Saved data entries:
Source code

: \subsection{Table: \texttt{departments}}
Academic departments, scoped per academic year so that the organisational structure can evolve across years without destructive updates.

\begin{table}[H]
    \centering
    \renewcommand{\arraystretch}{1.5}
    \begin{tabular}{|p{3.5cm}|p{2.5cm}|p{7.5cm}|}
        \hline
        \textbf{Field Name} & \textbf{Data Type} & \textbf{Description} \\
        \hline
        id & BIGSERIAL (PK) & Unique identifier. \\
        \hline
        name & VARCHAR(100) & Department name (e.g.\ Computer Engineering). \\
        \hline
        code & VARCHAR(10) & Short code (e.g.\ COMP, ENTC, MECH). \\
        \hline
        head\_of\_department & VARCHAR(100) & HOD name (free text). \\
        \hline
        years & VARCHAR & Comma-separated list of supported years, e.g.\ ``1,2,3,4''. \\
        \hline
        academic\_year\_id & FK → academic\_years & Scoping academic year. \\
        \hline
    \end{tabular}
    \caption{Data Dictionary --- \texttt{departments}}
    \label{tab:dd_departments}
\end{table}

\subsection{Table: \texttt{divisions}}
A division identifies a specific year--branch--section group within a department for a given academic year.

==

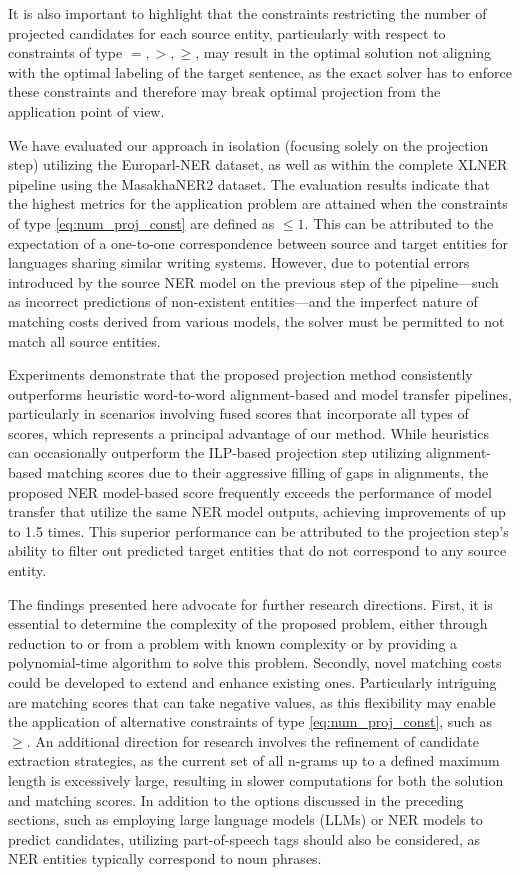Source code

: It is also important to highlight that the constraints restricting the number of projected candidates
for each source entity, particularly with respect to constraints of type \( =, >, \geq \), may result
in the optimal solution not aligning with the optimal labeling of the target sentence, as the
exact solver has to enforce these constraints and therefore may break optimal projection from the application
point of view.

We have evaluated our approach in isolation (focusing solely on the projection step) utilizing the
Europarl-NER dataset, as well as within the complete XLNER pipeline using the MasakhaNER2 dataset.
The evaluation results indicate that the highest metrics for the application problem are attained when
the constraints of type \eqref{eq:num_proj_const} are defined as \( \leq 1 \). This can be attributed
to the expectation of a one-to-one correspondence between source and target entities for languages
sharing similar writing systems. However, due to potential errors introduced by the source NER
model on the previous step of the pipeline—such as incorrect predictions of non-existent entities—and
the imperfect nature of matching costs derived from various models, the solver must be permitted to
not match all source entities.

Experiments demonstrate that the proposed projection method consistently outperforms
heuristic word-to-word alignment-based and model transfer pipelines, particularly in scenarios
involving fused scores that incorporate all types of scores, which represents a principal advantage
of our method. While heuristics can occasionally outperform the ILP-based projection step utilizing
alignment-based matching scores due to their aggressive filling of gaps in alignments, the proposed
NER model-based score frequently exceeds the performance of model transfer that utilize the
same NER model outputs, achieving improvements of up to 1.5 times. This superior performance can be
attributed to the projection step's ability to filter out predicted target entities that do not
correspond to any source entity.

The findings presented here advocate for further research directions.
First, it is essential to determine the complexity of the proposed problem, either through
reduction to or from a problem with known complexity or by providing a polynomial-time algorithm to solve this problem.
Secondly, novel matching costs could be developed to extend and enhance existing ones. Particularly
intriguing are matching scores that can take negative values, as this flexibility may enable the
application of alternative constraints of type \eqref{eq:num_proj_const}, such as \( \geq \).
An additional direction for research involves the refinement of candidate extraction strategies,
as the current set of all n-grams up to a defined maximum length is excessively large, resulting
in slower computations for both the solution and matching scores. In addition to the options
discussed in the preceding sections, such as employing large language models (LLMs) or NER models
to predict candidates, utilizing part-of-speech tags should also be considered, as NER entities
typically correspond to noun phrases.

---

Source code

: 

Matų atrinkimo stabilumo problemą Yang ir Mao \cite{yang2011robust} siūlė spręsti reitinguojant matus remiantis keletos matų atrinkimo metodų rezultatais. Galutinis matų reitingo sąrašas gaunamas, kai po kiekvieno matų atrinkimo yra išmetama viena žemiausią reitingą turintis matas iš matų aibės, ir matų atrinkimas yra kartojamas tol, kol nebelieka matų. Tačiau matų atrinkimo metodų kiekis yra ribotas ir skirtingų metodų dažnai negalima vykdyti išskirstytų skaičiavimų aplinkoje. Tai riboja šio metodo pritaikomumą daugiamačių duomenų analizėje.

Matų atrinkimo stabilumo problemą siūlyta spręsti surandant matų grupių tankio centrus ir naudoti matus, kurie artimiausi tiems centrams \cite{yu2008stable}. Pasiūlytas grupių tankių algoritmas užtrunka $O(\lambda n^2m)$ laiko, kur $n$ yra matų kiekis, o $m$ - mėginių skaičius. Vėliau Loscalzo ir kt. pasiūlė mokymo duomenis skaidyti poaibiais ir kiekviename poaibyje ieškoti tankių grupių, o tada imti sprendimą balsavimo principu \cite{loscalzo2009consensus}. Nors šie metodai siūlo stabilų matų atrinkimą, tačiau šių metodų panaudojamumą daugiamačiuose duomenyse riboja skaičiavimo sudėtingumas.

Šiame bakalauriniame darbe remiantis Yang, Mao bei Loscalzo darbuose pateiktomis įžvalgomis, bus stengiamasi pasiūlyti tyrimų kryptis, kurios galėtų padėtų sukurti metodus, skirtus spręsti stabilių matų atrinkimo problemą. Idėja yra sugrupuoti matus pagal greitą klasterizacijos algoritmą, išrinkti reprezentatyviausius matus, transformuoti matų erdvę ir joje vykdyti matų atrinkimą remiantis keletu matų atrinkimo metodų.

Task description.
Of all the entries above, retype exactly the lines from the line with "sharing similar writing" to the line with "involving fused scores", both included, and no others.

Answer for this exercise.
sharing similar writing systems. However, due to potential errors introduced by the source NER
model on the previous step of the pipeline—such as incorrect predictions of non-existent entities—and
the imperfect nature of matching costs derived from various models, the solver must be permitted to
not match all source entities.

Experiments demonstrate that the proposed projection method consistently outperforms
heuristic word-to-word alignment-based and model transfer pipelines, particularly in scenarios
involving fused scores that incorporate all types of scores, which represents a principal advantage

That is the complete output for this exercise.